A few weeks later she went on her first school residential for five nights, several hundred miles away. She regularly spends time with her Dad at his house so I’m used to being separated from her, but this was different as she wasn’t with either of us. She arrived back at the end of the week, covered in mud with a bag full of filthy clothes (some of which didn’t belong to her), completely exhilarated by the activities she’d done and how far she’d pushed herself out of her comfort zone.
After half term she decided that she’d like to walk into school herself, so we agreed that I would drop her on the corner. We did it once and I was really uncomfortable, so we compromised: I’d walk her to the corner and watch her until she entered the school gates safely. One morning I was watching her, and another mum who was unloading her younger child and baby out of her car asked if I was OK. I said yes and explained what I was doing. She expressed dread at getting to that point herself and offered me a hug! I declined and assured her I was fine. It struck me that now she has reached this age, she needs me a little less. She wants to gain some independence, which is only natural, and because she is my only one I don’t have another younger child to help make me feel needed for longer. I somehow never saw this moment coming. As parents we tend to pre-empt or worry about certain times in our children’s lives: potty training, the terrible twos, the teenage years; but I’d not foreseen this.
I also wonder if the reason it feels like such a milestone birthday is because my life, and by extension my daughter’s life, has changed so much in those ten years. All the other babies from our NCT group have been turning ten over the last three weeks. I’ve loved seeing the pictures on social media, and obviously realise that they and their families have grown and changed over that time too. Their parents have had siblings, moved to bigger houses, changed jobs, had miscarriages. Most of them live in the same town where we met and gave birth to those children. They are all married to the father of their children. I moved back home, much further north about seven years ago, and have lived in six houses since the one to which we brought our daughter home from the hospital ten years ago. I am no longer married to her father. I’ve had several job changes, and am now engaged to my new partner. I have changed so much from that naive, terrified twenty-eight year old who put her baby in button-up sleepsuits for the first three weeks of her life because I thought if I tried to put clothes over her head I would break her neck. My life, and therefore who I am, is completely unrecognisable from a decade ago.

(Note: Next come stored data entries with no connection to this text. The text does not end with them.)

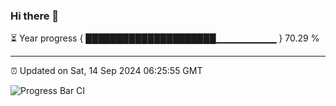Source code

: ### Hi there 👋

⏳ Year progress { █████████████████████▁▁▁▁▁▁▁▁▁ } 70.29 %

---

⏰ Updated on Sat, 14 Sep 2024 06:25:55 GMT

![Progress Bar CI](https://github.com/liununu/liununu/workflows/Progress%20Bar%20CI/badge.svg)
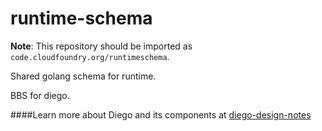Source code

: runtime-schema
==============
**Note**: This repository should be imported as `code.cloudfoundry.org/runtimeschema`.

Shared golang schema for runtime.

BBS for diego.

####Learn more about Diego and its components at [diego-design-notes](https://github.com/cloudfoundry/diego-design-notes)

Perhaps I’m overthinking things. I’m sure that lots of people’s lives change drastically in a ten year period. Perhaps it’s more that I have fitted a hell of a lot of living into those ten years. Perhaps it’s because until my marriage broke up and my daughter and I lived alone, I didn’t feel that I was a very good mother; I had no confidence in my abilities until I was going it alone. The other day I was brushing my daughter’s hair after her shower, and we were talking about our lives together so far. I told her that when I had her I felt very young, and like I didn’t know what I was doing in the early days, and sometimes still don’t. She patted my hand and said, “we’ve grown up together, haven’t we, Mummy?”, and suddenly it ceased to matter. The beautiful, clever, soon-to-be ten year old had hit the nail on the head.